Strange
story of the king and hypnotist doctor
By
Ben Fenton
In
the months immediately before his abdication, Edward VIII was hypnotised by a
doctor who was fascinated by the occult and counted fascists among his patients,
it was claimed last night.
The Duke and Duchess of Windsor
A report from a country vicar that Dr Alexander Cannon, a qualified psychiatrist
who used spirit mediums to "advise" hypnotised patients on how to counter
alcoholism and other problems of addiction, reached the Archbishop of Canterbury
on Dec 4, 1936.
So
seriously did the archbishop, Dr Cosmo Lang, take the information that he immediately
questioned a Harley Street doctor to find out about Dr Cannon and later informed
Downing Street of the news.
According
to a BBC documentary broadcast last night, the news reached Lambeth Palace when
a parishioner in Eye, Suffolk, told her vicar she had heard Dr Cannon boasting
that he was treating the king for alcoholism.
Dr
Cannon's other patients included George Drummond, a banker who subsidised Oswald
Mosley, the fascist leader, and his British Union movement.
The
timing of the information was critical.
Two
days earlier, a speech by the Bishop of Bradford had brought into the open what
everyone "in the know" in Britain had been gossiping about for months:
the affair that the king had been conducting with Mrs Wallis Simpson, a divorced
Roman Catholic American.
Both
Church and State were in a fevered state of uncertainty as to how the King would
act and whether his mental frailties would cause an implosion of the royal dignity.
It
was in this context that the vicar contacted the archbishop to tell him about
the King's hypnosis treatment, the programme claimed.

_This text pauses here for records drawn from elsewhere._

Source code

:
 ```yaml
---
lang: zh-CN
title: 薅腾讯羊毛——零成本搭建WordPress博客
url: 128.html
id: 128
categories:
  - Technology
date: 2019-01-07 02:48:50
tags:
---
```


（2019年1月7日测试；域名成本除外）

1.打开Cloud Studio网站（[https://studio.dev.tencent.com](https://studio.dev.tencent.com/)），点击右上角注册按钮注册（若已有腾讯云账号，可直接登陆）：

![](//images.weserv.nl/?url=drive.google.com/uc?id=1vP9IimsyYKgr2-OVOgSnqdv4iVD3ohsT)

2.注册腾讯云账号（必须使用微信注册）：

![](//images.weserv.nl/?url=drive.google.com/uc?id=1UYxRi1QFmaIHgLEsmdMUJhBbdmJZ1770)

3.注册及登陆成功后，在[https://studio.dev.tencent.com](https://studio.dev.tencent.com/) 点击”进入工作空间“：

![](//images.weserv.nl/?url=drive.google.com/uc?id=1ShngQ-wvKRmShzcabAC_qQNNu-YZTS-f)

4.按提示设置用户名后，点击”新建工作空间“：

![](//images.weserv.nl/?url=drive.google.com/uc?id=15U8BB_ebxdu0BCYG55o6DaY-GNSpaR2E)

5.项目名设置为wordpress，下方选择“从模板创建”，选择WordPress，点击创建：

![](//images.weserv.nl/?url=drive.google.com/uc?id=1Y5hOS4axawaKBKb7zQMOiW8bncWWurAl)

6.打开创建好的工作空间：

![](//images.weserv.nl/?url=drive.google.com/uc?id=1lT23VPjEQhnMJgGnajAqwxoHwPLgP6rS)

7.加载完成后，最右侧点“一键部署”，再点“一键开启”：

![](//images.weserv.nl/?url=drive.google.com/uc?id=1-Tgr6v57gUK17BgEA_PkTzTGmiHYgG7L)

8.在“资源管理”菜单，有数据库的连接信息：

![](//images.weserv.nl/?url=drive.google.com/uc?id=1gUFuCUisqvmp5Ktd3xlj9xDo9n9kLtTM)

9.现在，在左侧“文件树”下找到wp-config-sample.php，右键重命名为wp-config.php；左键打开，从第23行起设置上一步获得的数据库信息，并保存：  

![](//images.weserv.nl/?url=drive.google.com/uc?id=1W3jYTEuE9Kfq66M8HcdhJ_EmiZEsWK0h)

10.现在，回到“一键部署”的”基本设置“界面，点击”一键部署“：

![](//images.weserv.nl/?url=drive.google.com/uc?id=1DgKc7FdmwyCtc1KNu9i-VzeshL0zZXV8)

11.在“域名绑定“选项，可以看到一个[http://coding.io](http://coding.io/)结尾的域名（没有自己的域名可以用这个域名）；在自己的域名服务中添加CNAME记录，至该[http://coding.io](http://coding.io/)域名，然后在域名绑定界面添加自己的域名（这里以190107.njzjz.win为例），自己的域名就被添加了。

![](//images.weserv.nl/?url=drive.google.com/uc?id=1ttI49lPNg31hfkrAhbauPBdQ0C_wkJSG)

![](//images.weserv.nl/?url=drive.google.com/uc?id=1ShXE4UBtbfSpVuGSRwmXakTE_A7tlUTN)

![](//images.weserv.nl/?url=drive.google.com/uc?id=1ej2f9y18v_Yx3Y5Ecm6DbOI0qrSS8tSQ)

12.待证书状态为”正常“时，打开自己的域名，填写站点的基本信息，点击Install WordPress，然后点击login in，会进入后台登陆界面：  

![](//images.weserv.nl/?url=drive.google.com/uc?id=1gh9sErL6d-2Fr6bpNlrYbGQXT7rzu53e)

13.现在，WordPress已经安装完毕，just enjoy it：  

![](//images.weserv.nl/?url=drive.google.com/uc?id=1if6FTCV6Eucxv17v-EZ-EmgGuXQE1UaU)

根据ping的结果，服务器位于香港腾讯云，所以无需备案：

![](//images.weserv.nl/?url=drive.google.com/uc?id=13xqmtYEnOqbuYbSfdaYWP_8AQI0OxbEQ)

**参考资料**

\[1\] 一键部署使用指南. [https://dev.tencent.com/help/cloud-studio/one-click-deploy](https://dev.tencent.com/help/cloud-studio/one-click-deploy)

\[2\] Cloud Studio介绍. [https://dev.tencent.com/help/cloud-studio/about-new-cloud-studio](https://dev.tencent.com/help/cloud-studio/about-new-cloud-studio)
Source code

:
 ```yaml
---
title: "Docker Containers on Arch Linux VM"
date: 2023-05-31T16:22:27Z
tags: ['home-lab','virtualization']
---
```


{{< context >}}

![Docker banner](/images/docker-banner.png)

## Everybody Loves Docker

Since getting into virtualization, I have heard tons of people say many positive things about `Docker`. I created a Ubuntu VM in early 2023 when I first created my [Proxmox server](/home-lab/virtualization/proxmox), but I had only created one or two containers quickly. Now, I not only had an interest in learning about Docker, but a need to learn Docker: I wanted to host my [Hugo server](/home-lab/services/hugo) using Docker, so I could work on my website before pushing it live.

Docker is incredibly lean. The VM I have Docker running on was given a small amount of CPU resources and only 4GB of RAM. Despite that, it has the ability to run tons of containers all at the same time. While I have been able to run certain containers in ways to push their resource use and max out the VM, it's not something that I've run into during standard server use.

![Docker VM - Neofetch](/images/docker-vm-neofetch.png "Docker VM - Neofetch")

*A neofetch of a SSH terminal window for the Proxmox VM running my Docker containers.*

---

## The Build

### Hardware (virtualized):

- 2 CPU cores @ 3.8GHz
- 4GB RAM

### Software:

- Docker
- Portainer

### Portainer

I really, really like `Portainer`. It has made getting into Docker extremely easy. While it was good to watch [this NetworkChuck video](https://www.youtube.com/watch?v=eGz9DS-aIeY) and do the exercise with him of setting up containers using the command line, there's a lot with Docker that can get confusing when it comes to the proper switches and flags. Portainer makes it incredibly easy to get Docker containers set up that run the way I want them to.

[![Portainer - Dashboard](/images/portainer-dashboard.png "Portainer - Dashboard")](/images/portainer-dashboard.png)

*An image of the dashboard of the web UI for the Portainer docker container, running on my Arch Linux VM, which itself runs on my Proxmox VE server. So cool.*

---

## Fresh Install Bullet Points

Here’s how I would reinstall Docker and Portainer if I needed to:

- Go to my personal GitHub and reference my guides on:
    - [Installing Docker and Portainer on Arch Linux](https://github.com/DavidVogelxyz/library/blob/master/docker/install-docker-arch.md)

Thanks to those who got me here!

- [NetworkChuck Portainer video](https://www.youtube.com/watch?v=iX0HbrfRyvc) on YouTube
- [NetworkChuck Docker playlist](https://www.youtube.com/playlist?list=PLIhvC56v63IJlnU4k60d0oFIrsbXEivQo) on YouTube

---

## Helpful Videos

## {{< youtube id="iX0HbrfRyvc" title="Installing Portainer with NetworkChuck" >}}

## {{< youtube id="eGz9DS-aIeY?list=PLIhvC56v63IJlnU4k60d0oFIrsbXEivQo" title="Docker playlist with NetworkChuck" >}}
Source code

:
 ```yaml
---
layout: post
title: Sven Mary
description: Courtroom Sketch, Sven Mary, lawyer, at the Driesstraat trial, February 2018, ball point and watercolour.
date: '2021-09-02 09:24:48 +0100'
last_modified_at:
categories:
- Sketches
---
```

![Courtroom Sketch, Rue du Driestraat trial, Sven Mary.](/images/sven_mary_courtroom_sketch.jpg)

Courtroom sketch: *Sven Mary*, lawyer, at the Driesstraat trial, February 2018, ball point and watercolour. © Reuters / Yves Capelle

Dr Lang's chaplain immediately
replied asking for further details.
Tellingly,
the chaplain wrote: "He regards the information which you have supplied as
worthy of consideration as it appears to offer a possible explanation of certain
things which are known to His Grace.
"You
will of course treat this as strictly confidential."
By
then, Dr Lang had already contacted Dr William Brown, an eminent Harley Street
psychiatrist, for his opinion of the eccentric doctor.
Dr
Brown replied that one of his own patients had consulted Dr Cannon and described
how he "put a medium into a trance and invited her to ask questions of the
medium".
It
was not a procedure he himself would use.
By
the time his information reached the archbishop, on Dec 10, the King had just
been persuaded to abdicate, but it seems likely that this information would have
been used as part of the effort by Dr Lang and Stanley Baldwin, the Prime Minister,
to achieve exactly that end.
Philip
Ziegler, official biographer of the Duke of Windsor, as the King became, said
last night: "I find this very intriguing.
"I
very much doubt that Edward would have consulted this man for alcoholism: it was
the one thing his critics never accused him of and although, of course, he did
drink, it did not become a problem."
He
agreed it was possible that the King was being treated for a sexual problem and
perhaps even Dr Cannon, a profound bragger, stopped short of committing that degree
of indiscretion against his royal subject.